(Task inputs begins)

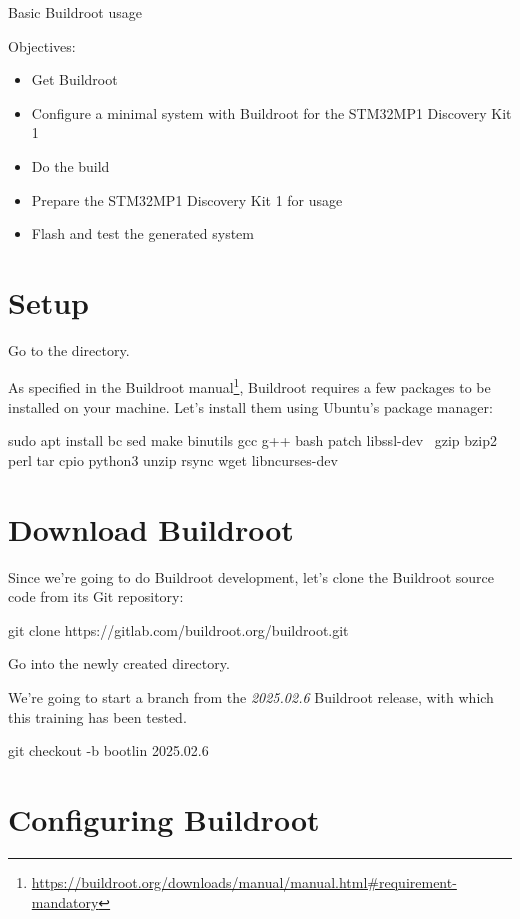 \subchapter
{Basic Buildroot usage}
{Objectives:
  \begin{itemize}
  \item Get Buildroot
  \item Configure a minimal system with Buildroot for the STM32MP1 Discovery Kit 1
  \item Do the build
  \item Prepare the STM32MP1 Discovery Kit 1 for usage
  \item Flash and test the generated system
  \end{itemize}
}

\section{Setup}

Go to the  directory.

As specified in the Buildroot
manual\footnote{\url{https://buildroot.org/downloads/manual/manual.html\#requirement-mandatory}},
Buildroot requires a few packages to be installed on your
machine. Let's install them using Ubuntu's package manager:

\begin{bashinput}
sudo apt install bc sed make binutils gcc g++ bash patch libssl-dev \
  gzip bzip2 perl tar cpio python3 unzip rsync wget libncurses-dev
\end{bashinput}

\section{Download Buildroot}

Since we're going to do Buildroot development, let's clone the
Buildroot source code from its Git repository:

\begin{bashinput}
git clone https://gitlab.com/buildroot.org/buildroot.git
\end{bashinput}

Go into the newly created  directory.

We're going to start a branch from the {\em 2025.02.6} Buildroot
release, with which this training has been tested.

\begin{bashinput}
git checkout -b bootlin 2025.02.6
\end{bashinput}

\section{Configuring Buildroot}

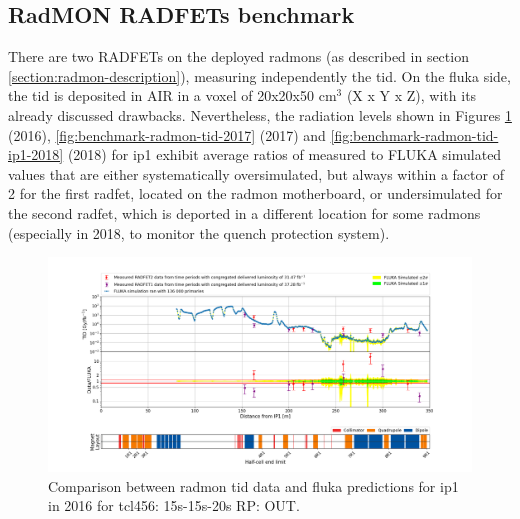 \documentclass[encoding=utf8,british]{tumphthesis}
\begin{document}
\subsection{RadMON RADFETs benchmark}
\label{subsection:lhc-benchmark-radmon-radfet}

There are two RADFETs on the deployed \acrshort{radmon}s (as described in section \ref{section:radmon-description}), measuring independently the \acrshort{tid}. On the \acrshort{fluka} side, the \acrshort{tid} is deposited in AIR in a voxel of 20x20x50 cm$^3$ (X x Y x Z), with its already discussed drawbacks. Nevertheless, the radiation levels shown in Figures \ref{fig:benchmark-radmon-tid-2016} (2016), \ref{fig:benchmark-radmon-tid-2017} (2017) and \ref{fig:benchmark-radmon-tid-ip1-2018} (2018) for \acrshort{ip}1 exhibit average ratios of measured to FLUKA simulated values that are either systematically oversimulated, but always within a factor of 2 for the first \acrshort{radfet}, located on the \acrshort{radmon} motherboard, or undersimulated for the second \acrshort{radfet}, which is deported in a different location for some \acrshort{radmon}s (especially in 2018, to monitor the quench protection system).

\newpage


\begin{figure}[H]
    \centering
    \includegraphics[width=0.9\linewidth]{results/benchmark_RadMON_TID_IP1_2016_0_350m.png}
    \caption{Comparison between \acrshort{radmon} \acrshort{tid} data and \acrshort{fluka} predictions for \acrshort{ip}1 in 2016 for \acrshort{tcl}456: 15s-15s-20s RP: OUT.}
    \label{fig:benchmark-radmon-tid-2016}
\end{figure}
\end{document}
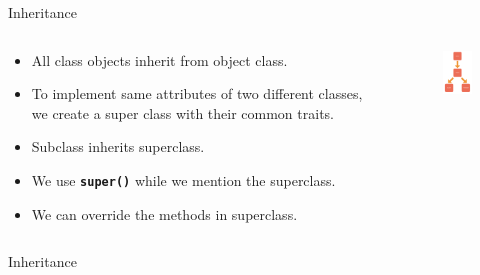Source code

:         \begin{frame}{Inheritance}
            \begin{columns}
                \begin{column}{0.40\textwidth}
                    \begin{itemize}
                        \item All class objects inherit from object class.
                        \item To implement same attributes of two different classes, we create a super class with their common traits.
                        \item Subclass inherits superclass.
                        \item We use \texttt{\textbf{super()}} while we mention the superclass.
                        \item We can override the methods in superclass.
                    \end{itemize}
                \end{column}
                \begin{column}{0.60\textwidth}
                    \begin{figure}[H]
                        \centering
                        \includegraphics[width=30mm]{code_examples/inheritance.png}
                    \end{figure}
                \end{column}
            \end{columns}
        \end{frame}

        \begin{frame}{Inheritance}
            \small \inputminted[frame=single,framesep=1pt, lastline = 20]{python3}{code_examples/inheritance.py}
        \end{frame}

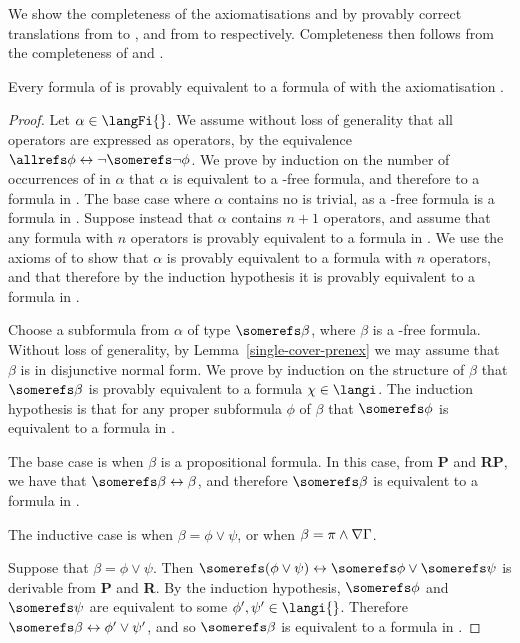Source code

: We show the completeness of the axiomatisations \axiomSiF{} and \axiomKDiF{} by
provably correct translations from \logicSiF{} to \logicSi{}, and from
\logicKDiF{} to \logicKDi{} respectively. Completeness then follows from the
completeness of \logicSi{} and \logicKDi{}.

\begin{lemma}\label{single-reduction-s5}
Every formula of \langFi{} is provably equivalent to a formula of \langi{} with
the axiomatisation \axiomSiF{}.
\end{lemma}

\begin{proof}
Let $\alpha \in \langFi{}$. We assume without loss of generality that all
\allrefs{} operators are expressed as \somerefs{} operators, by the equivalence
$\allrefs \phi \iff \neg \somerefs \neg \phi$. We prove by induction on the
number of occurrences of \somerefs{} in $\alpha$ that $\alpha$ is equivalent to
a \somerefs{}-free formula, and therefore to a formula in \langi{}. The base case
where $\alpha$ contains no \somerefs{} is trivial, as a \somerefs{}-free formula
is a formula in \langi{}. Suppose instead that $\alpha$ contains $n + 1$
\somerefs{} operators, and assume that any formula with $n$ \somerefs{}
operators is provably equivalent to a formula in \langi{}. We use the axioms of
\axiomSiF{} to show that $\alpha$ is provably equivalent to a formula with $n$
\somerefs{} operators, and that therefore by the induction hypothesis it is
provably equivalent to a formula in \langi{}.

Choose a subformula from $\alpha$ of type $\somerefs \beta$, where $\beta$ is a
\somerefs{}-free formula. Without loss of generality, by
Lemma~\ref{single-cover-prenex} we may assume that $\beta$ is in disjunctive
normal form. We prove by induction on the structure of $\beta$ that $\somerefs
\beta$ is provably equivalent to a formula $\chi \in \langi$. The induction
hypothesis is that for any proper subformula $\phi$ of $\beta$ that $\somerefs
\phi$ is equivalent to a formula in \langi{}.

The base case is when $\beta$ is a propositional formula. In this case, from
{\bf P} and {\bf RP}, we have that $\somerefs \beta \iff \beta$, and therefore
$\somerefs \beta$ is equivalent to a formula in \langi{}.

The inductive case is when $\beta = \phi \lor \psi$, or when $\beta = \pi \land
\nabla \Gamma$. 

Suppose that $\beta = \phi \lor \psi$. Then $\somerefs (\phi \lor \psi) \iff
\somerefs \phi \lor \somerefs \psi$ is derivable from {\bf P} and {\bf R}. By
the induction hypothesis, $\somerefs \phi$ and $\somerefs \psi$ are equivalent
to some $\phi', \psi' \in \langi{}$. Therefore $\somerefs \beta \iff \phi' \lor
\psi'$, and so $\somerefs \beta$ is equivalent to a formula in \langi{}.


\end{proof}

(Task inputs ends)

=== Exercise objective ===
Once the lines containing "Discovery" in the data above are counted, give the total by itself.

=== The answer ===
2